◆ Dataset entries ◆
-.-.-
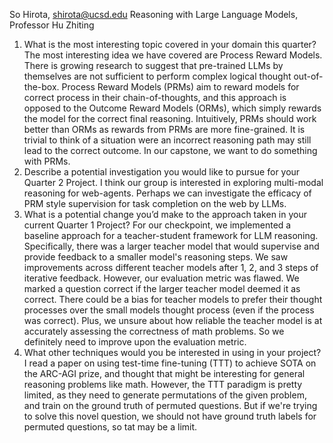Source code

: So Hirota, shirota@ucsd.edu
Reasoning with Large Language Models, Professor Hu Zhiting

1. What is the most interesting topic covered in your domain this quarter?
The most interesting idea we have covered are Process Reward Models. There is growing research to suggest that 
pre-trained LLMs by themselves are not sufficient to perform complex logical thought out-of-the-box. Process
Reward Models (PRMs) aim to reward models for correct process in their chain-of-thoughts, and this approach is opposed 
to the Outcome Reward Models (ORMs), which simply rewards the model for the correct final reasoning. Intuitively, PRMs should
work better than ORMs as rewards from PRMs are more fine-grained. It is trivial to think of a situation were an incorrect reasoning
path may still lead to the correct outcome. In our capstone, we want to do something with PRMs.
2. Describe a potential investigation you would like to pursue for your Quarter 2 Project.
I think our group is interested in exploring multi-modal reasoning for web-agents. Perhaps we can investigate the efficacy of PRM
style supervision for task completion on the web by LLMs.
3. What is a potential change you’d make to the approach taken in your current Quarter 1 Project?
For our checkpoint, we implemented a baseline approach for a teacher-student framework for LLM reasoning. Specifically,
there was a larger teacher model that would supervise and provide feedback to a smaller model's reasoning steps. We saw
improvements across different teacher models after 1, 2, and 3 steps of iterative feedback. However, our evaluation metric
was flawed. We marked a question correct if the larger teacher model deemed it as correct. There could be a bias for 
teacher models to prefer their thought processes over the small models thought process (even if the process was correct). 
Plus, we unsure about how reliable the teacher model is at accurately assessing the correctness of math problems. So we definitely
need to improve upon the evaluation metric. 
4. What other techniques would you be interested in using in your project?
I read a paper on using test-time fine-tuning (TTT) to achieve SOTA on the ARC-AGI prize, and thought that might be interesting
for general reasoning problems like math. However, the TTT paradigm is pretty limited, as they need to generate permutations of
the given problem, and train on the ground truth of permuted questions. But if we're trying to solve this novel question,
we should not have ground truth labels for permuted questions, so tat may be a limit. 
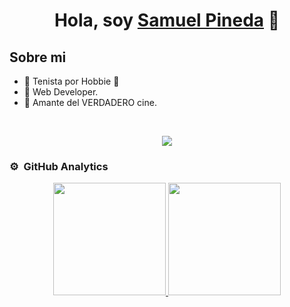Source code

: <div align="center">
<h1 align="center">Hola, soy <a href="https://github.com/samMANAGEMENT">Samuel Pineda</a> 👋</h1>
</div>

## Sobre mi

- 🥎 Tenista por Hobbie 🥎 
- 📲 Web Developer.
- 🎥 Amante del VERDADERO cine.
<br>

<p align="center">
  <a href="https://skillicons.dev">
    <img src="https://skillicons.dev/icons?i=php,laravel,postgres,express,figma,github,java,nginx,nodejs,mysql,nextjs,nodejs,postman,vue,react,angular,tailwind,vuetify,ts,js&perline=14" />
  </a>
</p>

### ⚙️ &nbsp;GitHub Analytics

<p align="center">
  <a href="https://github.com/samMANAGEMENT">
    <img height="180em" src="https://github-readme-stats-sigma-five.vercel.app/api?username=samMANAGEMENT&show_icons=true&theme=algolia&include_all_commits=true&count_private=true"/>
    <img height="180em" src="https://github-readme-stats-sigma-five.vercel.app/api/top-langs/?username=samMANAGEMENT&layout=compact&langs_count=8&theme=algolia&count_private=true"/>
  </a>
</p>
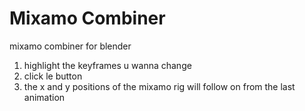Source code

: # Mixamo Combiner
mixamo combiner for blender

1. highlight the keyframes u wanna change
2. click le button
3. the x and y positions of the mixamo rig will follow on from the last animation
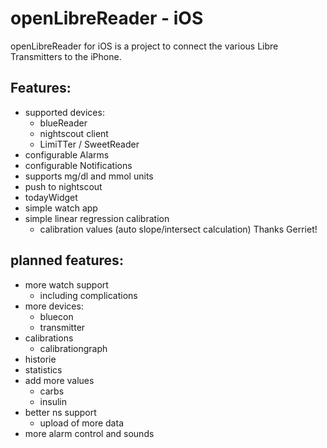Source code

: #  openLibreReader - iOS

openLibreReader for iOS is a project to connect the various Libre Transmitters to the iPhone.

## Features:
- supported devices:
    - blueReader
    - nightscout client
    - LimiTTer / SweetReader
- configurable Alarms
- configurable Notifications
- supports mg/dl and mmol units
- push to nightscout
- todayWidget
- simple watch app
- simple linear regression calibration
    - calibration values (auto slope/intersect calculation) Thanks Gerriet!

## planned features:
- more watch support
    - including complications
- more devices:
    - bluecon
    - transmitter
- calibrations
    - calibrationgraph
- historie
- statistics
- add more values
    - carbs
    - insulin
- better ns support
    - upload of more data
- more alarm control and sounds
-.-.-
◆ WHAT TO PRODUCE ◆
What you produce should repeat the data word for word while omitting all images.

◆ FINAL ANSWER ◆
Source code

: So Hirota, shirota@ucsd.edu
Reasoning with Large Language Models, Professor Hu Zhiting

1. What is the most interesting topic covered in your domain this quarter?
The most interesting idea we have covered are Process Reward Models. There is growing research to suggest that 
pre-trained LLMs by themselves are not sufficient to perform complex logical thought out-of-the-box. Process
Reward Models (PRMs) aim to reward models for correct process in their chain-of-thoughts, and this approach is opposed 
to the Outcome Reward Models (ORMs), which simply rewards the model for the correct final reasoning. Intuitively, PRMs should
work better than ORMs as rewards from PRMs are more fine-grained. It is trivial to think of a situation were an incorrect reasoning
path may still lead to the correct outcome. In our capstone, we want to do something with PRMs.
2. Describe a potential investigation you would like to pursue for your Quarter 2 Project.
I think our group is interested in exploring multi-modal reasoning for web-agents. Perhaps we can investigate the efficacy of PRM
style supervision for task completion on the web by LLMs.
3. What is a potential change you’d make to the approach taken in your current Quarter 1 Project?
For our checkpoint, we implemented a baseline approach for a teacher-student framework for LLM reasoning. Specifically,
there was a larger teacher model that would supervise and provide feedback to a smaller model's reasoning steps. We saw
improvements across different teacher models after 1, 2, and 3 steps of iterative feedback. However, our evaluation metric
was flawed. We marked a question correct if the larger teacher model deemed it as correct. There could be a bias for 
teacher models to prefer their thought processes over the small models thought process (even if the process was correct). 
Plus, we unsure about how reliable the teacher model is at accurately assessing the correctness of math problems. So we definitely
need to improve upon the evaluation metric. 
4. What other techniques would you be interested in using in your project?
I read a paper on using test-time fine-tuning (TTT) to achieve SOTA on the ARC-AGI prize, and thought that might be interesting
for general reasoning problems like math. However, the TTT paradigm is pretty limited, as they need to generate permutations of
the given problem, and train on the ground truth of permuted questions. But if we're trying to solve this novel question,
we should not have ground truth labels for permuted questions, so tat may be a limit. 
Source code

: <div align="center">
<h1 align="center">Hola, soy <a href="https://github.com/samMANAGEMENT">Samuel Pineda</a> 👋</h1>
</div>

## Sobre mi

- 🥎 Tenista por Hobbie 🥎 
- 📲 Web Developer.
- 🎥 Amante del VERDADERO cine.
<br>

<p align="center">
  <a href="https://skillicons.dev">
    <img src="https://skillicons.dev/icons?i=php,laravel,postgres,express,figma,github,java,nginx,nodejs,mysql,nextjs,nodejs,postman,vue,react,angular,tailwind,vuetify,ts,js&perline=14" />
  </a>
</p>

### ⚙️ &nbsp;GitHub Analytics

<p align="center">
  <a href="https://github.com/samMANAGEMENT">
    <img height="180em" src="https://github-readme-stats-sigma-five.vercel.app/api?username=samMANAGEMENT&show_icons=true&theme=algolia&include_all_commits=true&count_private=true"/>
    <img height="180em" src="https://github-readme-stats-sigma-five.vercel.app/api/top-langs/?username=samMANAGEMENT&layout=compact&langs_count=8&theme=algolia&count_private=true"/>
  </a>
</p>
Source code

: # Mixamo Combiner
mixamo combiner for blender

1. highlight the keyframes u wanna change
2. click le button
3. the x and y positions of the mixamo rig will follow on from the last animation
Source code

: #  openLibreReader - iOS

openLibreReader for iOS is a project to connect the various Libre Transmitters to the iPhone.

## Features:
- supported devices:
    - blueReader
    - nightscout client
    - LimiTTer / SweetReader
- configurable Alarms
- configurable Notifications
- supports mg/dl and mmol units
- push to nightscout
- todayWidget
- simple watch app
- simple linear regression calibration
    - calibration values (auto slope/intersect calculation) Thanks Gerriet!

## planned features:
- more watch support
    - including complications
- more devices:
    - bluecon
    - transmitter
- calibrations
    - calibrationgraph
- historie
- statistics
- add more values
    - carbs
    - insulin
- better ns support
    - upload of more data
- more alarm control and sounds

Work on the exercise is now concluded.